──────── DATASET EXCERPTS

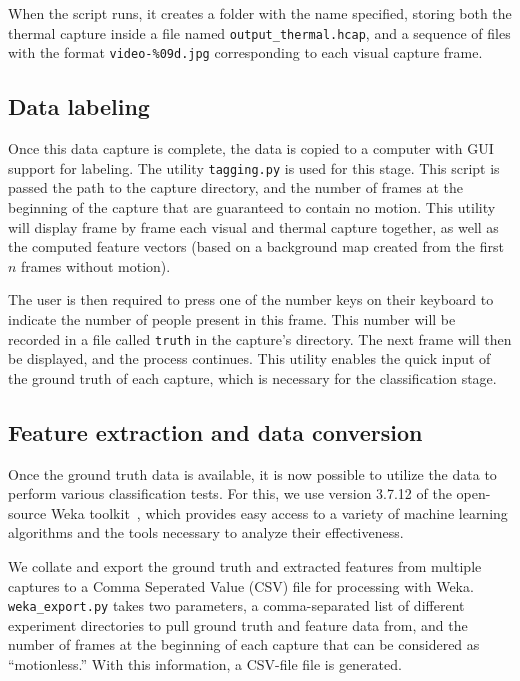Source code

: \documentclass[../thesis/thesis.tex]{subfiles}
\begin{document}
When the script runs, it creates a folder with the name specified, storing both the thermal capture inside a file named \texttt{output\_thermal.hcap}, and a sequence of files with the format \texttt{video-\%09d.jpg} corresponding to each visual capture frame.

\subsection{Data labeling}
\label{subsec:datalabelling}
Once this data capture is complete, the data is copied to a computer with GUI support for labeling. The utility \texttt{tagging.py} is used for this stage. This script is passed the path to the capture directory, and the number of frames at the beginning of the capture that are guaranteed to contain no motion. This utility will display frame by frame each visual and thermal capture together, as well as the computed feature vectors (based on a background map created from the first $n$ frames without motion).

The user is then required to press one of the number keys on their keyboard to indicate the number of people present in this frame. This number will be recorded in a file called \texttt{truth} in the capture's directory. The next frame will then be displayed, and the process continues. This utility enables the quick input of the ground truth of each capture, which is necessary for the classification stage.

\subsection{Feature extraction and data conversion}

Once the ground truth data is available, it is now possible to utilize the data to perform various classification tests. For this, we use version 3.7.12 of the open-source Weka toolkit~\cite{Weka}, which provides easy access to a variety of machine learning algorithms and the tools necessary to analyze their effectiveness.

We collate and export the ground truth and extracted features from multiple captures to a Comma Seperated Value (CSV) file for processing with Weka. \texttt{weka\_export.py} takes two parameters, a comma-separated list of different experiment directories to pull ground truth and feature data from, and the number of frames at the beginning of each capture that can be considered as ``motionless.'' With this information, a CSV-file file is generated.
\end{document}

────────────────

ASSIGNMENT: Set down, exactly as they appear, the line holding "We collate and" and every line after it until the records end.

EXERCISE OUTPUT:
We collate and export the ground truth and extracted features from multiple captures to a Comma Seperated Value (CSV) file for processing with Weka. \texttt{weka\_export.py} takes two parameters, a comma-separated list of different experiment directories to pull ground truth and feature data from, and the number of frames at the beginning of each capture that can be considered as ``motionless.'' With this information, a CSV-file file is generated.
\end{document}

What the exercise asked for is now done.